Whereas in pull system; each work station pulls the output from the preceding station as it is needed. Output from the final operation is pulled by customer demand or the master schedule. Thus in pull system work is moved in response to demand from the next stage in the process. The Kanban system is used to monitor the effective pull process. Table 1 helps to differentiate Pull and Push system.

4 Total Productive Maintenance 

Machine breakdown is one of the major headaches for people related to production. The reliability of the equipment on the shop floor is very important because if any one of the machines is down the entire shop floor productivity may be nil. The tool that takes care of these sudden breakdowns and awakes maintenance as well as production workers to minimize these unplanned breakdowns is called total productive maintenance. Total Productive Maintenance (TPM) is a maintenance program, which involves a newly defined concept for maintaining plants and equipment. The goal of the TPM program is to increase production, increase employee morale and job satisfaction.

  

TPM is set of tools, which when implemented in an organization as a whole gives the best utilization of machines with least disruption of production. The set of tools are called pillars of TPM and they are shortly described here and illustrated in a TPM diagram

5S

The first pillar of TPM is called 5S, which organize and cleans work place; this helps to make problems visible and attracts the attentions of everyone. Brief description of 5S elements are as follows:

Sort: The first step in making things cleaned up and organized.

Set In Order: Organize, identify and arrange everything in a work area.

Shine: Regular cleaning and maintenance.

Standardize: Make it easy to maintain, simplify and standardize.

Sustain: Maintain what has been achieved.

Autonomous maintenance

This is about the involvement of production workers in the day to day general maintenance of machines like cleaning, lubricating etc. which saves the time of skilled maintenance person at the same time the production workers are made more responsible to their machines.

Kaizen

Kaizen is for small improvements, but carried out on a continual basis and involve all people in the organization. Kaizen requires no or little investment. The principle behind is that “a very large number of small improvements are more effective in an organizational environment than a few improvements of large value.” This pillar is aimed at reducing losses in the workplace that affect our efficiencies (Kumar, 2008, p. 220).

Planned maintenance

It addresses the proactive approach of maintenance activities. This involves four types of maintenance namely preventive maintenance, breakdown maintenance, corrective maintenance, and maintenance prevention.

Quality Maintenance

It is aimed towards customer delight through the highest quality and defect free manufacturing. In this system, one has to take care of parts which affect product quality and try to eliminate or modify them to give customer superior quality.

Training

Employees should be trained such that they can analyze the root cause of the problem. General know how of the problem is not sufficient rather they should be able to know why the problem is occurring and how to eliminate it. For this employee need continuous training, ultimately; the entire employee should be multi-skilled and should solve the problem in their area by themselves.

Office TPM

This tool is about increasing the efficiencies in office (administrative) activities. This tool works the problems like communication issues, data retrieval processes, management information systems, office equipment losses, up to date information about inventories etc.

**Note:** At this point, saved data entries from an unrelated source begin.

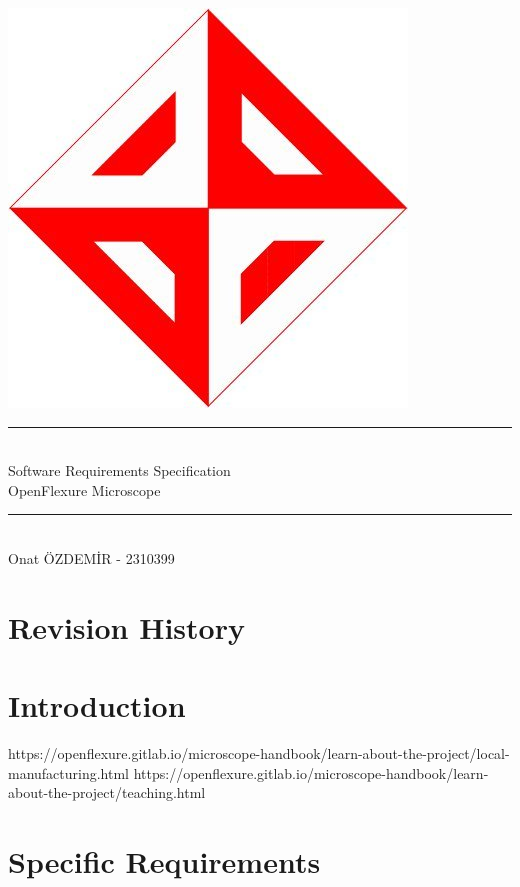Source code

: \documentclass[12pt]{article}
\begin{document}
	\begin{titlepage}
		\newcommand{\HRule}{\rule{\linewidth}{0.1mm}} 
		\center 
		\includegraphics[scale=0.12]{ceng} \\[1cm]
		\HRule \\[0.5cm]
		{ \huge Software Requirements Specification }\\[0.4cm]
		{\Large OpenFlexure Microscope} \\
		
		\HRule \\[2cm]
		
				
		{\large Onat ÖZDEMİR - 2310399} \\

	\end{titlepage}
	
	\begingroup
	\hypersetup{hidelinks}
	\tableofcontents
	\newpage
	\listoffigures
	\newpage
	\listoftables
	\newpage
	\endgroup
	
	
	\section*{Revision History}
	
	\newpage
	
	\section{Introduction}
	

	\begin{thebibliography}{2}
	 https://openflexure.gitlab.io/microscope-handbook/learn-about-the-project/local-manufacturing.html
	https://openflexure.gitlab.io/microscope-handbook/learn-about-the-project/teaching.html
	\end{thebibliography}

	\newpage
	
	\section{Specific Requirements}
	
	
	
	
\end{document}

Safety Health and Environment

In this area, the focus is to create a safe workplace and a surrounding area that would not be damaged by our process or procedures. This pillar will play an active role in each of the other pillars on a regular basis. Safe work environment means accident free, fire less and it should not damage the health of workers.

5 Work Standardization

A very important principle of waste reduction is the standardization of work. Standardized work basically ensures that each job is organized and carried out in the same manner; irrespective of the people working on it. In this way if the work is standardized the same quality output will be received even if the worker is changed in process. At Toyota, every worker follows the same processing steps all the time. This

includes the time needed to finish a job, the order of steps to follow for each job, and the parts on hand. By doing this one ensures that line balancing is achieved, unwanted work in process inventory is minimized and non value added activities are reduced. A tool that is used to standardize work is called takt time. 

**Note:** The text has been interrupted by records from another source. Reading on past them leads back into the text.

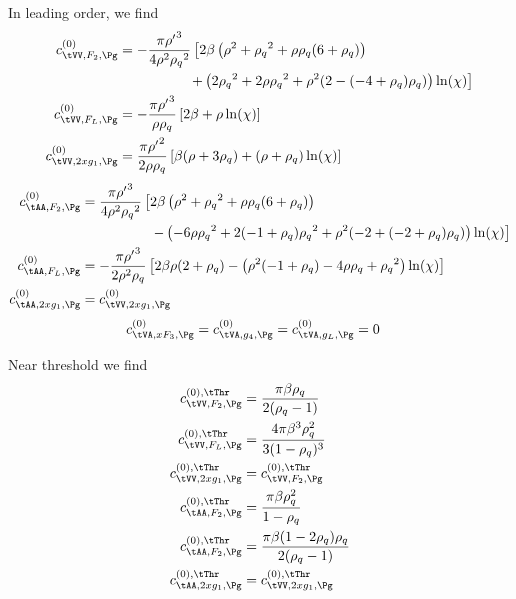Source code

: In leading order, we find
\begin{align}
c^{(0)}_{\tVV,F_2,\Pg} &= -\frac{\pi {\rho'}^3 }{4 \rho ^2 {\rho_q}^2}\left[2\beta\left(\rho ^2+{\rho_q}^2+\rho  {\rho_q} (6+{\rho_q})\right) \right.\nonumber\\
 &\hspace{50pt}\left.+\left(2 {\rho_q}^2+2 \rho  {\rho_q}^2+\rho ^2 (2-(-4+{\rho_q}) {\rho_q})\right) \ln(\chi)\right]\\
c^{(0)}_{\tVV,F_L,\Pg} &= -\frac{\pi{\rho'}^3}{\rho\rho_q}\left[2\beta + \rho\ln(\chi)\right]\\
c^{(0)}_{\tVV,2xg_1,\Pg} &= \frac{\pi{\rho'}^2}{2\rho\rho_q}\left[\beta(\rho+3\rho_q) + (\rho+\rho_q)\ln(\chi)\right]
\end{align}
\begin{align}
c^{(0)}_{\tAA,F_2,\Pg} &= \frac{\pi {\rho'}^3}{4\rho^2{\rho_q}^2}\left[ 2\beta\left(\rho ^2+{\rho_q}^2+\rho  {\rho_q} (6+{\rho_q})\right) \right.\nonumber\\
 &\hspace{50pt} \left. - \left(-6 \rho  {\rho_q}^2+2 (-1+{\rho_q}) {\rho_q}^2+\rho ^2 (-2+(-2+{\rho_q}) {\rho_q})\right) \ln(\chi) \right] \\
c^{(0)}_{\tAA,F_L,\Pg} &=-\frac{\pi{\rho'}^3}{2\rho^2\rho_q}\left[2\beta\rho(2+\rho_q) - \left(\rho ^2 (-1+{\rho_q})-4 \rho  {\rho_q}+{\rho_q}^2\right) \ln(\chi)\right]\\
c^{(0)}_{\tAA,2xg_1,\Pg} &= c^{(0)}_{\tVV,2xg_1,\Pg}
\end{align}
\begin{align}
c^{(0)}_{\tVA,xF_3,\Pg} &= c^{(0)}_{\tVA,g_4,\Pg} = c^{(0)}_{\tVA,g_L,\Pg} = 0
\end{align}

Near threshold we find
\begin{align}
c^{(0),\tThr}_{\tVV,F_2,\Pg} &= \frac{\pi\beta\rho_q}{2(\rho_q-1)}\\
c^{(0),\tThr}_{\tVV,F_L,\Pg} &= \frac{4\pi\beta^3\rho_q^2}{3(1-\rho_q)^3}\\
c^{(0),\tThr}_{\tVV,2xg_1,\Pg} &= c^{(0),\tThr}_{\tVV,F_2,\Pg}\\
c^{(0),\tThr}_{\tAA,F_2,\Pg} &= \frac{\pi\beta\rho_q^2}{1-\rho_q}\\
c^{(0),\tThr}_{\tAA,F_2,\Pg} &= \frac{\pi\beta(1-2\rho_q)\rho_q}{2(\rho_q-1)}\\
c^{(0),\tThr}_{\tAA,2xg_1,\Pg} &= c^{(0),\tThr}_{\tVV,2xg_1,\Pg}
\end{align}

6 Waste Reduction Techniques

Some of the waste reduction tools include zero defects, setup time reduction, and line balancing. The goal of zero defects is to ensure that products are fault free all the way, through continuous improvement of the manufacturing process (Karlsson and Ahlstrom 1996). Human beings almost invariably will make errors. When errors are made and are not caught then defective parts will appear at the end of the process. However, if the errors can be prevented before they happen then defective parts can be avoided. One of the tools that the zero defect principle uses is Poka Yoke. Poka-Yoke, which was developed by Shingo, is an autonomous defect control system that is put on a machine that inspects all parts to make sure that there are zero defects. The goal of Poka-Yoke is to observe the defective parts at the source, detect the cause of the defect, and to avoid moving the defective part to the next workstation.

Single Minute Exchange of Die (SMED) is another technique of waste reduction. During 1950’s Ohno devised this system; and was able to reduce the die changing time from 1 day to three minutes (Womack, Jones and Ross, 1990). The basic idea of SMED is to reduce the setup time on a machine. There are two types of setups: internal and external. Internal setup activities are those that can be carried out only when the machine is stopped while external setup activities are those that can be done during machining. The idea is to move as many activities as possible from internal to external (Feld, 2000). Once all activities are identified than the next step is to try to simplify these activities (e.g. standardize setup, use fewer bolts). By reducing the setup time many benefits can be realized. First, die-changing specialists are not needed. Second, inventory can be reduced by producing small batches and more variety of product mix can be run.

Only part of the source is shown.